La collaborazione di ricercatori statunitensi e cinesi ha portato alla messa a punto di una nuova formulazione di nanoparticelle con buoni risultati. Le nanoparticelle sono formate da due polimeri, il glicole polietilenico (PEG) e l’acido poli(lattico-co-glicolico) (PGLA) e sono formulate in un liquido composto da polietilenimmina (PEI), un composto organico usato come veicolante del DNA. Mentre la PEG-b-PGLA costituisce lo scheletro interno della nanoparticella, la PEI forma una "corona" esterna, che ha la funzione di legare il DNA.
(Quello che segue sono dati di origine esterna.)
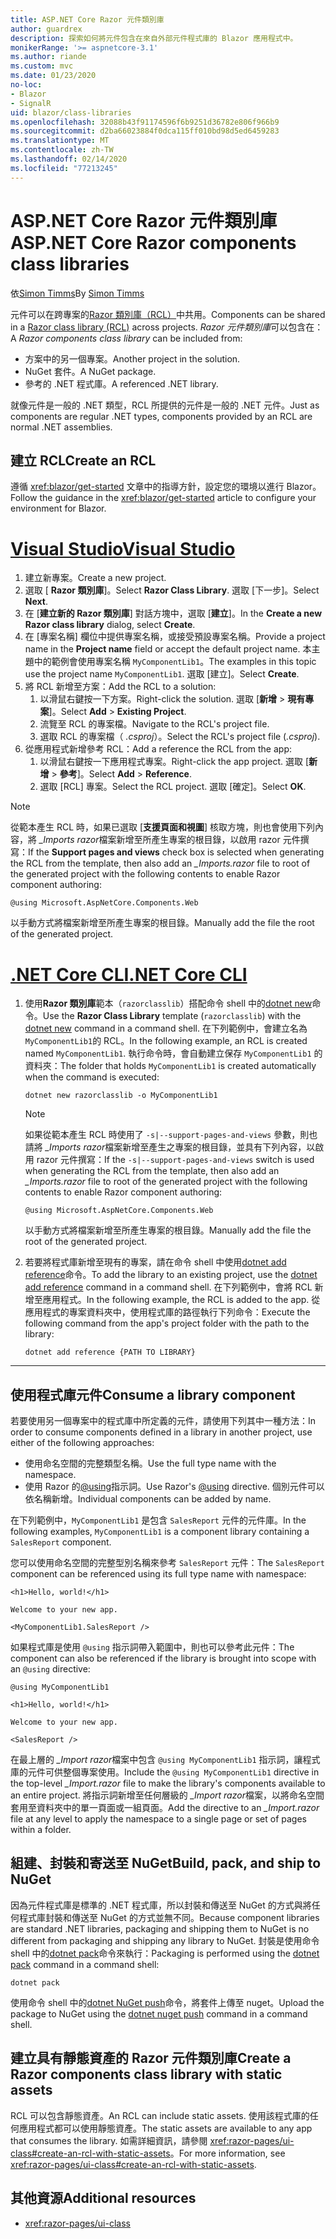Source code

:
 ```yaml
---
title: ASP.NET Core Razor 元件類別庫
author: guardrex
description: 探索如何將元件包含在來自外部元件程式庫的 Blazor 應用程式中。
monikerRange: '>= aspnetcore-3.1'
ms.author: riande
ms.custom: mvc
ms.date: 01/23/2020
no-loc:
- Blazor
- SignalR
uid: blazor/class-libraries
ms.openlocfilehash: 32088b43f91174596f6b9251d36782e806f966b9
ms.sourcegitcommit: d2ba66023884f0dca115ff010bd98d5ed6459283
ms.translationtype: MT
ms.contentlocale: zh-TW
ms.lasthandoff: 02/14/2020
ms.locfileid: "77213245"
---
```

# <a name="aspnet-core-razor-components-class-libraries"></a><span data-ttu-id="0cb5e-103">ASP.NET Core Razor 元件類別庫</span><span class="sxs-lookup"><span data-stu-id="0cb5e-103">ASP.NET Core Razor components class libraries</span></span>

<span data-ttu-id="0cb5e-104">依[Simon Timms](https://github.com/stimms)</span><span class="sxs-lookup"><span data-stu-id="0cb5e-104">By [Simon Timms](https://github.com/stimms)</span></span>

<span data-ttu-id="0cb5e-105">元件可以在跨專案的[Razor 類別庫（RCL）](xref:razor-pages/ui-class)中共用。</span><span class="sxs-lookup"><span data-stu-id="0cb5e-105">Components can be shared in a [Razor class library (RCL)](xref:razor-pages/ui-class) across projects.</span></span> <span data-ttu-id="0cb5e-106">*Razor 元件類別庫*可以包含在：</span><span class="sxs-lookup"><span data-stu-id="0cb5e-106">A *Razor components class library* can be included from:</span></span>

* <span data-ttu-id="0cb5e-107">方案中的另一個專案。</span><span class="sxs-lookup"><span data-stu-id="0cb5e-107">Another project in the solution.</span></span>
* <span data-ttu-id="0cb5e-108">NuGet 套件。</span><span class="sxs-lookup"><span data-stu-id="0cb5e-108">A NuGet package.</span></span>
* <span data-ttu-id="0cb5e-109">參考的 .NET 程式庫。</span><span class="sxs-lookup"><span data-stu-id="0cb5e-109">A referenced .NET library.</span></span>

<span data-ttu-id="0cb5e-110">就像元件是一般的 .NET 類型，RCL 所提供的元件是一般的 .NET 元件。</span><span class="sxs-lookup"><span data-stu-id="0cb5e-110">Just as components are regular .NET types, components provided by an RCL are normal .NET assemblies.</span></span>

## <a name="create-an-rcl"></a><span data-ttu-id="0cb5e-111">建立 RCL</span><span class="sxs-lookup"><span data-stu-id="0cb5e-111">Create an RCL</span></span>

<span data-ttu-id="0cb5e-112">遵循 <xref:blazor/get-started> 文章中的指導方針，設定您的環境以進行 Blazor。</span><span class="sxs-lookup"><span data-stu-id="0cb5e-112">Follow the guidance in the <xref:blazor/get-started> article to configure your environment for Blazor.</span></span>

# <a name="visual-studiotabvisual-studio"></a>[<span data-ttu-id="0cb5e-113">Visual Studio</span><span class="sxs-lookup"><span data-stu-id="0cb5e-113">Visual Studio</span></span>](#tab/visual-studio)

1. <span data-ttu-id="0cb5e-114">建立新專案。</span><span class="sxs-lookup"><span data-stu-id="0cb5e-114">Create a new project.</span></span>
1. <span data-ttu-id="0cb5e-115">選取 [ **Razor 類別庫**]。</span><span class="sxs-lookup"><span data-stu-id="0cb5e-115">Select **Razor Class Library**.</span></span> <span data-ttu-id="0cb5e-116">選取 [下一步]。</span><span class="sxs-lookup"><span data-stu-id="0cb5e-116">Select **Next**.</span></span>
1. <span data-ttu-id="0cb5e-117">在 [**建立新的 Razor 類別庫**] 對話方塊中，選取 [**建立**]。</span><span class="sxs-lookup"><span data-stu-id="0cb5e-117">In the **Create a new Razor class library** dialog, select **Create**.</span></span>
1. <span data-ttu-id="0cb5e-118">在 [專案名稱] 欄位中提供專案名稱，或接受預設專案名稱。</span><span class="sxs-lookup"><span data-stu-id="0cb5e-118">Provide a project name in the **Project name** field or accept the default project name.</span></span> <span data-ttu-id="0cb5e-119">本主題中的範例會使用專案名稱 `MyComponentLib1`。</span><span class="sxs-lookup"><span data-stu-id="0cb5e-119">The examples in this topic use the project name `MyComponentLib1`.</span></span> <span data-ttu-id="0cb5e-120">選取 [建立]。</span><span class="sxs-lookup"><span data-stu-id="0cb5e-120">Select **Create**.</span></span>
1. <span data-ttu-id="0cb5e-121">將 RCL 新增至方案：</span><span class="sxs-lookup"><span data-stu-id="0cb5e-121">Add the RCL to a solution:</span></span>
   1. <span data-ttu-id="0cb5e-122">以滑鼠右鍵按一下方案。</span><span class="sxs-lookup"><span data-stu-id="0cb5e-122">Right-click the solution.</span></span> <span data-ttu-id="0cb5e-123">選取 [**新增** > **現有專案**]。</span><span class="sxs-lookup"><span data-stu-id="0cb5e-123">Select **Add** > **Existing Project**.</span></span>
   1. <span data-ttu-id="0cb5e-124">流覽至 RCL 的專案檔。</span><span class="sxs-lookup"><span data-stu-id="0cb5e-124">Navigate to the RCL's project file.</span></span>
   1. <span data-ttu-id="0cb5e-125">選取 RCL 的專案檔（ *.csproj*）。</span><span class="sxs-lookup"><span data-stu-id="0cb5e-125">Select the RCL's project file (*.csproj*).</span></span>
1. <span data-ttu-id="0cb5e-126">從應用程式新增參考 RCL：</span><span class="sxs-lookup"><span data-stu-id="0cb5e-126">Add a reference the RCL from the app:</span></span>
   1. <span data-ttu-id="0cb5e-127">以滑鼠右鍵按一下應用程式專案。</span><span class="sxs-lookup"><span data-stu-id="0cb5e-127">Right-click the app project.</span></span> <span data-ttu-id="0cb5e-128">選取 [**新增** > **參考**]。</span><span class="sxs-lookup"><span data-stu-id="0cb5e-128">Select **Add** > **Reference**.</span></span>
   1. <span data-ttu-id="0cb5e-129">選取 [RCL] 專案。</span><span class="sxs-lookup"><span data-stu-id="0cb5e-129">Select the RCL project.</span></span> <span data-ttu-id="0cb5e-130">選取 [確定]。</span><span class="sxs-lookup"><span data-stu-id="0cb5e-130">Select **OK**.</span></span>

> [!NOTE]
> <span data-ttu-id="0cb5e-131">從範本產生 RCL 時，如果已選取 [**支援頁面和視圖**] 核取方塊，則也會使用下列內容，將 *_Imports razor*檔案新增至所產生專案的根目錄，以啟用 razor 元件撰寫：</span><span class="sxs-lookup"><span data-stu-id="0cb5e-131">If the **Support pages and views** check box is selected when generating the RCL from the template, then also add an *_Imports.razor* file to root of the generated project with the following contents to enable Razor component authoring:</span></span>
>
> ```razor
> @using Microsoft.AspNetCore.Components.Web
> ```
>
> <span data-ttu-id="0cb5e-132">以手動方式將檔案新增至所產生專案的根目錄。</span><span class="sxs-lookup"><span data-stu-id="0cb5e-132">Manually add the file the root of the generated project.</span></span>

# <a name="net-core-clitabnetcore-cli"></a>[<span data-ttu-id="0cb5e-133">.NET Core CLI</span><span class="sxs-lookup"><span data-stu-id="0cb5e-133">.NET Core CLI</span></span>](#tab/netcore-cli)

1. <span data-ttu-id="0cb5e-134">使用**Razor 類別庫**範本（`razorclasslib`）搭配命令 shell 中的[dotnet new](/dotnet/core/tools/dotnet-new)命令。</span><span class="sxs-lookup"><span data-stu-id="0cb5e-134">Use the **Razor Class Library** template (`razorclasslib`) with the [dotnet new](/dotnet/core/tools/dotnet-new) command in a command shell.</span></span> <span data-ttu-id="0cb5e-135">在下列範例中，會建立名為 `MyComponentLib1`的 RCL。</span><span class="sxs-lookup"><span data-stu-id="0cb5e-135">In the following example, an RCL is created named `MyComponentLib1`.</span></span> <span data-ttu-id="0cb5e-136">執行命令時，會自動建立保存 `MyComponentLib1` 的資料夾：</span><span class="sxs-lookup"><span data-stu-id="0cb5e-136">The folder that holds `MyComponentLib1` is created automatically when the command is executed:</span></span>

   ```dotnetcli
   dotnet new razorclasslib -o MyComponentLib1
   ```

   > [!NOTE]
   > <span data-ttu-id="0cb5e-137">如果從範本產生 RCL 時使用了 `-s|--support-pages-and-views` 參數，則也請將 *_Imports razor*檔案新增至產生之專案的根目錄，並具有下列內容，以啟用 razor 元件撰寫：</span><span class="sxs-lookup"><span data-stu-id="0cb5e-137">If the `-s|--support-pages-and-views` switch is used when generating the RCL from the template, then also add an *_Imports.razor* file to root of the generated project with the following contents to enable Razor component authoring:</span></span>
   >
   > ```razor
   > @using Microsoft.AspNetCore.Components.Web
   > ```
   >
   > <span data-ttu-id="0cb5e-138">以手動方式將檔案新增至所產生專案的根目錄。</span><span class="sxs-lookup"><span data-stu-id="0cb5e-138">Manually add the file the root of the generated project.</span></span>

1. <span data-ttu-id="0cb5e-139">若要將程式庫新增至現有的專案，請在命令 shell 中使用[dotnet add reference](/dotnet/core/tools/dotnet-add-reference)命令。</span><span class="sxs-lookup"><span data-stu-id="0cb5e-139">To add the library to an existing project, use the [dotnet add reference](/dotnet/core/tools/dotnet-add-reference) command in a command shell.</span></span> <span data-ttu-id="0cb5e-140">在下列範例中，會將 RCL 新增至應用程式。</span><span class="sxs-lookup"><span data-stu-id="0cb5e-140">In the following example, the RCL is added to the app.</span></span> <span data-ttu-id="0cb5e-141">從應用程式的專案資料夾中，使用程式庫的路徑執行下列命令：</span><span class="sxs-lookup"><span data-stu-id="0cb5e-141">Execute the following command from the app's project folder with the path to the library:</span></span>

   ```dotnetcli
   dotnet add reference {PATH TO LIBRARY}
   ```

---

## <a name="consume-a-library-component"></a><span data-ttu-id="0cb5e-142">使用程式庫元件</span><span class="sxs-lookup"><span data-stu-id="0cb5e-142">Consume a library component</span></span>

<span data-ttu-id="0cb5e-143">若要使用另一個專案中的程式庫中所定義的元件，請使用下列其中一種方法：</span><span class="sxs-lookup"><span data-stu-id="0cb5e-143">In order to consume components defined in a library in another project, use either of the following approaches:</span></span>

* <span data-ttu-id="0cb5e-144">使用命名空間的完整類型名稱。</span><span class="sxs-lookup"><span data-stu-id="0cb5e-144">Use the full type name with the namespace.</span></span>
* <span data-ttu-id="0cb5e-145">使用 Razor 的[\@using](xref:mvc/views/razor#using)指示詞。</span><span class="sxs-lookup"><span data-stu-id="0cb5e-145">Use Razor's [\@using](xref:mvc/views/razor#using) directive.</span></span> <span data-ttu-id="0cb5e-146">個別元件可以依名稱新增。</span><span class="sxs-lookup"><span data-stu-id="0cb5e-146">Individual components can be added by name.</span></span>

<span data-ttu-id="0cb5e-147">在下列範例中，`MyComponentLib1` 是包含 `SalesReport` 元件的元件庫。</span><span class="sxs-lookup"><span data-stu-id="0cb5e-147">In the following examples, `MyComponentLib1` is a component library containing a `SalesReport` component.</span></span>

<span data-ttu-id="0cb5e-148">您可以使用命名空間的完整型別名稱來參考 `SalesReport` 元件：</span><span class="sxs-lookup"><span data-stu-id="0cb5e-148">The `SalesReport` component can be referenced using its full type name with namespace:</span></span>

```razor
<h1>Hello, world!</h1>

Welcome to your new app.

<MyComponentLib1.SalesReport />
```

<span data-ttu-id="0cb5e-149">如果程式庫是使用 `@using` 指示詞帶入範圍中，則也可以參考此元件：</span><span class="sxs-lookup"><span data-stu-id="0cb5e-149">The component can also be referenced if the library is brought into scope with an `@using` directive:</span></span>

```razor
@using MyComponentLib1

<h1>Hello, world!</h1>

Welcome to your new app.

<SalesReport />
```

<span data-ttu-id="0cb5e-150">在最上層的 *_Import razor*檔案中包含 `@using MyComponentLib1` 指示詞，讓程式庫的元件可供整個專案使用。</span><span class="sxs-lookup"><span data-stu-id="0cb5e-150">Include the `@using MyComponentLib1` directive in the top-level *_Import.razor* file to make the library's components available to an entire project.</span></span> <span data-ttu-id="0cb5e-151">將指示詞新增至任何層級的 *_Import razor*檔案，以將命名空間套用至資料夾中的單一頁面或一組頁面。</span><span class="sxs-lookup"><span data-stu-id="0cb5e-151">Add the directive to an *_Import.razor* file at any level to apply the namespace to a single page or set of pages within a folder.</span></span>

## <a name="build-pack-and-ship-to-nuget"></a><span data-ttu-id="0cb5e-152">組建、封裝和寄送至 NuGet</span><span class="sxs-lookup"><span data-stu-id="0cb5e-152">Build, pack, and ship to NuGet</span></span>

<span data-ttu-id="0cb5e-153">因為元件程式庫是標準的 .NET 程式庫，所以封裝和傳送至 NuGet 的方式與將任何程式庫封裝和傳送至 NuGet 的方式並無不同。</span><span class="sxs-lookup"><span data-stu-id="0cb5e-153">Because component libraries are standard .NET libraries, packaging and shipping them to NuGet is no different from packaging and shipping any library to NuGet.</span></span> <span data-ttu-id="0cb5e-154">封裝是使用命令 shell 中的[dotnet pack](/dotnet/core/tools/dotnet-pack)命令來執行：</span><span class="sxs-lookup"><span data-stu-id="0cb5e-154">Packaging is performed using the [dotnet pack](/dotnet/core/tools/dotnet-pack) command in a command shell:</span></span>

```dotnetcli
dotnet pack
```

<span data-ttu-id="0cb5e-155">使用命令 shell 中的[dotnet NuGet push](/dotnet/core/tools/dotnet-nuget-push)命令，將套件上傳至 nuget。</span><span class="sxs-lookup"><span data-stu-id="0cb5e-155">Upload the package to NuGet using the [dotnet nuget push](/dotnet/core/tools/dotnet-nuget-push) command in a command shell.</span></span>

## <a name="create-a-razor-components-class-library-with-static-assets"></a><span data-ttu-id="0cb5e-156">建立具有靜態資產的 Razor 元件類別庫</span><span class="sxs-lookup"><span data-stu-id="0cb5e-156">Create a Razor components class library with static assets</span></span>

<span data-ttu-id="0cb5e-157">RCL 可以包含靜態資產。</span><span class="sxs-lookup"><span data-stu-id="0cb5e-157">An RCL can include static assets.</span></span> <span data-ttu-id="0cb5e-158">使用該程式庫的任何應用程式都可以使用靜態資產。</span><span class="sxs-lookup"><span data-stu-id="0cb5e-158">The static assets are available to any app that consumes the library.</span></span> <span data-ttu-id="0cb5e-159">如需詳細資訊，請參閱 <xref:razor-pages/ui-class#create-an-rcl-with-static-assets>。</span><span class="sxs-lookup"><span data-stu-id="0cb5e-159">For more information, see <xref:razor-pages/ui-class#create-an-rcl-with-static-assets>.</span></span>

## <a name="additional-resources"></a><span data-ttu-id="0cb5e-160">其他資源</span><span class="sxs-lookup"><span data-stu-id="0cb5e-160">Additional resources</span></span>

* <xref:razor-pages/ui-class>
I ricercatori hanno legato alle nanoparticelle un DNA che contiene le istruzioni per sintetizzare il complesso Crispr-Cas9. Sintesi che è sotto il controllo di un promotore specifico, ossia una sequenza di DNA che è presente solo nelle cellule endoteliali. Questo espediente riduce gli effetti off-target, poiché al di fuori dell’endotelio vascolare la cellula non è in grado di leggere e decodificare le istruzioni portate dalle nanoparticelle.
I RISULTATI
I ricercatori hanno testato il sistema su modello animale, con una percentuale di successo dopo una sola somministrazione del 30-50%. Un risultato decisamente sopra la media, che si è confermato nell’endotelio vascolare di diversi organi: polmone, cuore, aorta e muscolatura. Il sistema di editing veicolato dalle nanoparticelle è stato usato per "silenziare" dei geni associati a stati infiammatori o patologici, come Pik3cg e Vegrf2. I topi in cui questi geni sono stati rimossi dalla nascita con tecniche di manipolazione genetica (topi knock-out) hanno una maggiore probabilità di sviluppare infiammazione, enfisema e sepsi e una minore capacità di riparare il tessuto vascolare polmonare. I ricercatori hanno confrontato questo fenotipo con quello di topi "normali", ma trattati con le nanoparticelle. I risultati tra i due gruppi sono stati comparabili. Le analisi hanno poi dimostrato che il trattamento riduce di oltre l’80% l’espressione della proteina nei tessuti, portandola a livelli simili a quelli dei topi knock-out.
LE APPLICAZIONI
Il sistema può essere usato sia per silenziare che per introdurre un gene terapeutico (fornito in più sempre con un sistema di delivery) nell’organismo, o persino per fare le due cose contemporaneamente e agendo su più geni con una sola somministrazione. I ricercatori sono al momento concentrati su studi per migliorare la specificità del sistema. Le nanoparticelle, infatti, sembrano agire anche sulle cellule del fegato, anche se in maniera meno efficiente. L’endotelio vascolare del cervello, al contrario, rimane un bersaglio poco accessibile: i risultati, su questo organo, sono stati modesti.
L’utilizzo delle nanoparticelle rappresenta comunque una strategia vincente e potrebbe avere decine di applicazioni nel trattamento delle malattie cardiovascolari e delle manifestazioni più gravi di COVID-19, e persino del cancro, per bloccare l’afflusso di sangue alla massa tumorale o alle metastasi.